Wieder mal war Corona schuld. Das zuständige Gesundheitsamt hatte eine
Quarantäne für Duisburgs Mannschaft und das Trainerteam verhängt. Kein
Start nach Wunsch in eine Spielzeit, die noch weitere Turbulenzen mit
sich bringen sollte.
Sportlich gab der 1. FC Magdeburg klar den
Ton an. Der Traditionsklub aus Sachsen-Anhalt sicherte sich zum zweiten
Mal nach 2017/2018 die Meisterschaft in der 3. Liga. Der FCM ist damit
neben Dynamo Dresden und dem VfL Osnabrück einer von drei Klubs, der
zweimal Drittliga-Meister geworden ist. Magdeburgs Punkteschnitt in der
abgelaufenen Saison lag bei 2,17 Zählern pro Spiel – das ist der
viertbeste Schnitt der Drittliga-Geschichte. Noch besser war die
Torquote des Meisters. 83 Treffer in 36 Spielen bedeuteten einen
Durchschnitt von 2,31 Toren pro Partie, nur der SC Paderborn war
2017/2018 noch torhungriger (2,37). Mit 49 Auswärtstreffern stellte der
FCM, angeführt von seinem Topscorer Baris Atik, einen neuen Rekord in
der 3. Liga auf.
Mit
Eintracht Braunschweig und dem 1. FC Kaiserslautern folgten zwei Klubs
den Magdeburgern in die 2. Bundesliga. Den Braunschweigern glückte der
Aufstieg aus der 3. Liga bereits zum dritten Mal. Kaiserslautern
untermauerte, dass die Drittligisten in der Relegation eine Macht sind.

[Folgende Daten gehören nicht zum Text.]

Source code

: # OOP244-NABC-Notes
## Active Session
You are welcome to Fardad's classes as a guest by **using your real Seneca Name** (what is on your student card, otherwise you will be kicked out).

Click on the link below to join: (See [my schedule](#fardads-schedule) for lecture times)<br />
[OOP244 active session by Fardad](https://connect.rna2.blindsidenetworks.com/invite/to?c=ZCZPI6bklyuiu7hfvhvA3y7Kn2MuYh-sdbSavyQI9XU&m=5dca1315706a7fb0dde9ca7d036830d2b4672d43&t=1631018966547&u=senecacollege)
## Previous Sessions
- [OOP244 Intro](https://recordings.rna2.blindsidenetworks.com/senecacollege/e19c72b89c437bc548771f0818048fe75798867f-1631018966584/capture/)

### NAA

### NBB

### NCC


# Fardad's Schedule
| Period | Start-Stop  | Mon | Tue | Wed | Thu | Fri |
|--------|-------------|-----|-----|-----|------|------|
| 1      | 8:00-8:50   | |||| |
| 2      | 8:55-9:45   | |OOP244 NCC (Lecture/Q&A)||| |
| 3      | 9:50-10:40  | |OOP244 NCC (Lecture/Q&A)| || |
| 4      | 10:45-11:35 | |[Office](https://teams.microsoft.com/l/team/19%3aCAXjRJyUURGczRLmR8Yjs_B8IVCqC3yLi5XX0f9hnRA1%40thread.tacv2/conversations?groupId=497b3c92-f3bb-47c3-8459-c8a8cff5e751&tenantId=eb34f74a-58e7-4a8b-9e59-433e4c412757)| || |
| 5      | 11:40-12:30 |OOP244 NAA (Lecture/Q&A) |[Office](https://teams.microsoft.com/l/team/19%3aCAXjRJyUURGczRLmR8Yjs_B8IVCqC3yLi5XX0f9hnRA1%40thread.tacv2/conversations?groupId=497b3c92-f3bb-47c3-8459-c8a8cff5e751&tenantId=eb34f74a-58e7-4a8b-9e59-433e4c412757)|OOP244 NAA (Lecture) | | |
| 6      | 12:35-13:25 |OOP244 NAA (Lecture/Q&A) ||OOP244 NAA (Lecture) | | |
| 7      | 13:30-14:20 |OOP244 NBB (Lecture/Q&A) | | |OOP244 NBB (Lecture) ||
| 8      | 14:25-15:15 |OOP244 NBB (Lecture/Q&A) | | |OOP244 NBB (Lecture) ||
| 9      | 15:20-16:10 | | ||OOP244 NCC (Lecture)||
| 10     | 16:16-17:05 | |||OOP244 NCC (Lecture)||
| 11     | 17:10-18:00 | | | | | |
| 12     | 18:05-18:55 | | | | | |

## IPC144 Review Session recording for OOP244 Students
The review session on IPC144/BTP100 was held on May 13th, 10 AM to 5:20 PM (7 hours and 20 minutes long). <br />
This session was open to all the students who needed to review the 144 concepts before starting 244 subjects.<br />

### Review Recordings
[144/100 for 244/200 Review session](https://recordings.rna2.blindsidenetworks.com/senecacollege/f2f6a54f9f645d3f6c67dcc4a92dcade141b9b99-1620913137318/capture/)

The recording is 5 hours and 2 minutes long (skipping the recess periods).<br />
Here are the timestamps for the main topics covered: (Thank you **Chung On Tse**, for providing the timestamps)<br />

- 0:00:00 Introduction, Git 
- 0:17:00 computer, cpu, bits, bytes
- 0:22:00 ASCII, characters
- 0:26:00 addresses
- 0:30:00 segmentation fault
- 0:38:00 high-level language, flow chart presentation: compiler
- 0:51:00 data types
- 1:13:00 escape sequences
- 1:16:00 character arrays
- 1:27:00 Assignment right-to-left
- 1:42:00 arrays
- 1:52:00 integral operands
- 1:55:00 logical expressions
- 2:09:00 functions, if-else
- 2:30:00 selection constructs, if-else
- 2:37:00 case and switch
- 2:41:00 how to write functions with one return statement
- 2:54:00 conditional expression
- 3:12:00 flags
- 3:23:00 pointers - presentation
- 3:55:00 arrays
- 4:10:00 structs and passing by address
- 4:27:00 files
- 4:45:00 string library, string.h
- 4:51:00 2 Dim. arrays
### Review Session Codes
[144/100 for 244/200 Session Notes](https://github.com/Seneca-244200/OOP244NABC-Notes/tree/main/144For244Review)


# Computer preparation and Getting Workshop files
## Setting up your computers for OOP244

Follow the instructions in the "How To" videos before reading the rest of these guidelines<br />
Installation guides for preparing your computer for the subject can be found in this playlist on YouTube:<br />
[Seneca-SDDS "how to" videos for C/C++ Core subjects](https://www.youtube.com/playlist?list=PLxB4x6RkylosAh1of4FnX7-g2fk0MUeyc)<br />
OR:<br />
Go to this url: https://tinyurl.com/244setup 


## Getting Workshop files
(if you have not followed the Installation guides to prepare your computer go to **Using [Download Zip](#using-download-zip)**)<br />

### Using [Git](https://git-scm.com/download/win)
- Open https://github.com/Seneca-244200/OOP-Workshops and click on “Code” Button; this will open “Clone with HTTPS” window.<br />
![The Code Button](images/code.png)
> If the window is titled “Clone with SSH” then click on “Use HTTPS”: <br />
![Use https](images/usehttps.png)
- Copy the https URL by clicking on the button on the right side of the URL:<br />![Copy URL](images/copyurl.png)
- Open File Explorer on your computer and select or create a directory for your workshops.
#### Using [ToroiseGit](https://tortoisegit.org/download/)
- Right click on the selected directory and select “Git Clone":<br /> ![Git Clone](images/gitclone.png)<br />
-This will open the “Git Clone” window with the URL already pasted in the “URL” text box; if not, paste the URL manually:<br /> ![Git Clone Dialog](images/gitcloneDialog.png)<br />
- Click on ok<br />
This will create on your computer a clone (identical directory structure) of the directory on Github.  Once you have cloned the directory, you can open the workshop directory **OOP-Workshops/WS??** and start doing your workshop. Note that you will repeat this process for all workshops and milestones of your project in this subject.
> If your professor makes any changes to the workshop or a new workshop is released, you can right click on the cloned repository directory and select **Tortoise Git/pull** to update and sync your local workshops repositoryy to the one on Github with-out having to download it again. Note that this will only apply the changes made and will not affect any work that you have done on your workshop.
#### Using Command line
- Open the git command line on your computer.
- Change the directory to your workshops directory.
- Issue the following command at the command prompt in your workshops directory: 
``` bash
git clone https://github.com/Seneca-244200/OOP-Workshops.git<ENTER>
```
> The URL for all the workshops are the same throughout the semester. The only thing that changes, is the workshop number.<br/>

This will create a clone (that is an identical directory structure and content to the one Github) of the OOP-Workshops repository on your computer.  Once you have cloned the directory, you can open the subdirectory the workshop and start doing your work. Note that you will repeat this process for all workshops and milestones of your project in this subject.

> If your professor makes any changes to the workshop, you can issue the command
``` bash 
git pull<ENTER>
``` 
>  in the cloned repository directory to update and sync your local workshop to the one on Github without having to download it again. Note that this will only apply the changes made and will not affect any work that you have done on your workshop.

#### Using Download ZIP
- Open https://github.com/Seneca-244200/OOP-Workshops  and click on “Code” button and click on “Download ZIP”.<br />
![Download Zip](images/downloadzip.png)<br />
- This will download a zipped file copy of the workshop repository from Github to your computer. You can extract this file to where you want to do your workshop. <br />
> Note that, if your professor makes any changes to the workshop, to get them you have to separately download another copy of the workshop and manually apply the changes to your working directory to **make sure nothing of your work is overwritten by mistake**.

Im 14. Jahr setzte sich zum zehnten Mal der Tabellendritte der 3. Liga
gegen den 16. der 2. Bundesliga durch, diesmal der FCK gegen Dynamo
Dresden (0:0, 2:0). Die Lauterer hatten zuvor bereits in der regulären
Saison 19-mal zu null gespielt.
Sowohl
in der Relegation als auch am 36. Spieltag gegen Borussia Dortmund II
(1:3) meldete das Fritz-Walter-Stadion mit mehr als 48.000
Zuschauer*innen ausverkauft. Zuvor hatte Lauterns Derby gegen den 1. FC
Saarbrücken bereits 45.895 Fans angelockt. Es waren die zweit- und
drittgrößten Kulissen der Drittliga-Historie. Gleichzeitig war es die
schönste Nachricht der Saison: Nach zwei Corona-geplagten Jahren sind
die Fans endlich wieder zurück in den Stadien der 3. Liga.
So
begeisternd der Publikumszuspruch bei der Rückkehr war, so traurig war
ein anderes Ereignis der Saison. Am 20. Spieltag wurde die Begegnung
zwischen dem MSV Duisburg und dem VfL Osnabrück beim Stand von 0:0 in
der 35. Minute abgebrochen. VfL Spieler Aaron Opoku sah sich von der
Tribüne rassistisch beleidigt. Beide Teams verließen daraufhin mit dem
Gespann um Schiedsrichter Nicolas Winter das Spielfeld. Der VfL
Osnabrück zeigte sich nach einer Bedenkzeit nicht in der Lage,
weiterzuspielen. Das Sportgericht des DFB ordnete im Anschluss an die
Geschehnisse ein Wiederholungsspiel an und entsprach damit den Anträgen
der beiden beteiligten Vereine. Auch der DFB-Kontrollausschuss hatte
sich für eine Wiederholung des Spiels ausgesprochen. In der
strafrechtlichen Aufarbeitung des Vorfalls durch die zuständigen
Ermittlungsbehörden ließ sich der Rassismusvorwurf nicht bestätigen.
Für
eine unrühmliche Premiere sorgte wenige Monate später Türkgücü München.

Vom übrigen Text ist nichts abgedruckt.